Modernized OMNI on the way, too
TORONTO – Watch this (digital) space.
That's the word from Colette Watson, senior vice president of television and broadcast operations at Rogers Media, who told Cartt.ca on Tuesday the media player isn't done with the online TV space after it and Shaw’s failed bet on former streamer Shomi.
"We know we have to deliver content where viewers are. How that's packaged, how that's priced, how that's delivered, is still part of the plan, but we should have something to announce in the next few months," she said.
Watson gave no details on its latest over-the-top live TV plans, beyond talk of a package of content from City prime time comedies and dramas and newscasts to OMNI and Sportsnet fare to be sold separately from its traditional City and specialty TV channel cable offerings.
Here she shed light on Rogers' OMNI-branded multicultural TV stations, which have just been approved as must-carry, regionalized specialty channels, with Italian, Mandarin, Cantonese and Punjabi language programming, including newscasts on the drawing board.
Each language will have a programming block with a newscast, a public affairs show and a drama or lifestyle show. Significantly, Rogers will borrow from the fast-paced, casual vibe of its BT and City News-branded shows to energize the OMNI programming blocks. "The newscasts are going to be more modern, the 2017 versions of newscasts, not the 1995 versions," Watson explained as the OMNI newscast format more goes from reporter to reporter than relies on a traditional news anchor behind a desk.
Taken together, Watson argued Rogers has a wealth of content and IP to deliver to next-generation TV viewers.
"That's a whole lot of meaningful content we can deliver across a lot of platforms. So we'll be working on what's the best way to get it to greatest number of people," she explained.
Rival Bell Canada last month launched Fibe Alt TV to enable cord-cutters or cord-nevers to watch live TV content without a traditional TV subscription or set-top box. To back Alt TV and its existing CraveTV streaming service, Bell has been buying up the pay TV and streaming rights to mostly Hollywood content to feed its cross-platform properties.
Watson said Rogers won't be paying over the odds for U.S. content against Netflix and Amazon to similarly feed its entire food chain. "They aren't making money.
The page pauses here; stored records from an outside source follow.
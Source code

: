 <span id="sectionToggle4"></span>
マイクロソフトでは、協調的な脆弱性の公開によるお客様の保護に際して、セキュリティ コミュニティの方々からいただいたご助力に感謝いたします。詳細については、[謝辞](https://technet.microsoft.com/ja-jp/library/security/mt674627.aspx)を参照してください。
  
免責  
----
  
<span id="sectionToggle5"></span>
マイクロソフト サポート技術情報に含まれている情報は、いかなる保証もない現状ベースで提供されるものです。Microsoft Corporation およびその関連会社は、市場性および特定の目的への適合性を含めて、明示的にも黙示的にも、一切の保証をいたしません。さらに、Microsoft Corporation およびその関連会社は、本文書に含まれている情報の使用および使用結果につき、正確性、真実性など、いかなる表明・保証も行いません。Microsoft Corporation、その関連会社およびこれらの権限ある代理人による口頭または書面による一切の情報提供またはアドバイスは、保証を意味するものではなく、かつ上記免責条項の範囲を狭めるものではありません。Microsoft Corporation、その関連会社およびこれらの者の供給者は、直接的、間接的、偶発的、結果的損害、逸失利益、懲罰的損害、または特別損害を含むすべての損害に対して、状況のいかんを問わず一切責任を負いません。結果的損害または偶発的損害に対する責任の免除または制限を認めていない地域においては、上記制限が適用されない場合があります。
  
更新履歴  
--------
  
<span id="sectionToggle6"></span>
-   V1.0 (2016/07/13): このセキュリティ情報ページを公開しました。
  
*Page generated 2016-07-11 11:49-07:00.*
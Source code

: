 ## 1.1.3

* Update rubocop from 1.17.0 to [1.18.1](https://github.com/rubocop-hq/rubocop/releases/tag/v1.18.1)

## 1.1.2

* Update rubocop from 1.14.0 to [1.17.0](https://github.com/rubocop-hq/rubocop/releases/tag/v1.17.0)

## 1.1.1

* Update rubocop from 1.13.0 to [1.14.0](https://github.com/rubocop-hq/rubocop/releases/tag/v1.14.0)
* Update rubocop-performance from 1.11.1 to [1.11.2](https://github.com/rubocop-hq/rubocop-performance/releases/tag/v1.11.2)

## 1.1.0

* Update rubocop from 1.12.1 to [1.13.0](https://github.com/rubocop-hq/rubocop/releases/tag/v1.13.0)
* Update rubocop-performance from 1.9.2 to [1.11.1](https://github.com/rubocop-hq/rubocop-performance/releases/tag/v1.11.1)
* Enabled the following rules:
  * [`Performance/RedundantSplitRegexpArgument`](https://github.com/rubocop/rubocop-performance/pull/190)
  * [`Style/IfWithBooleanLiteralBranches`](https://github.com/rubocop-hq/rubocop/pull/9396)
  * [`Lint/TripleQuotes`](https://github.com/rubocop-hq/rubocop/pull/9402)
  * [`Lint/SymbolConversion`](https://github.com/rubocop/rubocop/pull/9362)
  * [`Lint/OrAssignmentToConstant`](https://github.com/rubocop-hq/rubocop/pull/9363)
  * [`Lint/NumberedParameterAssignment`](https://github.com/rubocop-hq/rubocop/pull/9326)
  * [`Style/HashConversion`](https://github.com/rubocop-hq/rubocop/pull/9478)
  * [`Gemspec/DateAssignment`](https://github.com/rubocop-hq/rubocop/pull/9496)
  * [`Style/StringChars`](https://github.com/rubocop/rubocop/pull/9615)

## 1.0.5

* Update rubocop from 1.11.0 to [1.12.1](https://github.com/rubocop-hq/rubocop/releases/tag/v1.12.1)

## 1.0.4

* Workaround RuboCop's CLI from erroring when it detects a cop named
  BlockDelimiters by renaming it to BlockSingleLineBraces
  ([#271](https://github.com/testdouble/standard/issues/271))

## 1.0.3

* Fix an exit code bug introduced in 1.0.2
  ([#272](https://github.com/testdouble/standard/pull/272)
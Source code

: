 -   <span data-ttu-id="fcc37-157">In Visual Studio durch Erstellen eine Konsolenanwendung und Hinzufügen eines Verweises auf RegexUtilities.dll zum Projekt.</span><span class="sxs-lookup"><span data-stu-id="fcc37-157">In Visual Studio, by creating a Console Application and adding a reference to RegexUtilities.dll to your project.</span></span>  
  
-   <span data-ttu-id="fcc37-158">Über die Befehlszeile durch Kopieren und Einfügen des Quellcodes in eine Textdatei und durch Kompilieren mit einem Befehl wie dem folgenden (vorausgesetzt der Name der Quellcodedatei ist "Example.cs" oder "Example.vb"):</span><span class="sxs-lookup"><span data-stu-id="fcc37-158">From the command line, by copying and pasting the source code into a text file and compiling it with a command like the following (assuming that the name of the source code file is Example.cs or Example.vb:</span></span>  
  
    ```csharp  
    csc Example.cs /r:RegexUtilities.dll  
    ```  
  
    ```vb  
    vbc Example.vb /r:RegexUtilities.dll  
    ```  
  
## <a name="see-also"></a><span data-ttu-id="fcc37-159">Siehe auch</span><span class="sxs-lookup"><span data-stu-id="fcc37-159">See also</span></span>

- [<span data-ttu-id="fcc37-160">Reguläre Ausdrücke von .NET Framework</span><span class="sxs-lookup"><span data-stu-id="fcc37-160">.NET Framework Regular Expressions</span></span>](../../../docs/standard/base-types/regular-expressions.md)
But they're spending a lot of money," she said of Netflix and Amazon at the recent Los Angeles Screenings, where Rogers picked up five new comedies and four dramas for its fall and winter 2017-2018 schedules.
"It will be careful, it will be strategic, but yes, you would do that (buy all rights), but we can't afford to do that on everything we do," Watson warned.
Rogers' digital plans come as broadcasters everywhere consider Internet-delivered skinny bundle offerings like Telus’ Pik TV, AT&T’s DirecTV Now and Dish Network’s Sling TV to capture young TV viewers especially who won't pay for a traditional cable package or haven't yet subscribed to one.
Pricing any cable-style Internet TV offerings remains a challenge for cable and phone giants for whom a $25 skinny basic, when combined with extra Internet charges, gets you to $70 or $80 in monthly costs, which is not exactly an inexpensively skinny.
Rogers Media president Rick Brace told Cartt.ca that the cost of a traditional TV set-top box is baked into any $25 a month stripped-down TV packages mandated by the CRTC. "The technology is a fact of life and I don't know how you avoid that, unless it's completely over-the-top, and even there you need the Internet," Brace argued, pointing to broadband costs coming on top of, for example, Bell's new Alt TV package.
Viacom and Discovery Communications CEOs in recent weeks have talked about a $10 a month, non-sports skinny bundle as another on-ramp for TV subscribers.
Brace isn't persuaded by the logic of offering such cut-rate, non-sports TV packages, given technology costs, but does concede Canadians astride the U.S. border could just as well get their TV needs met with bunny ears and a Netflix package.
"The urban answer is an antenna," he said.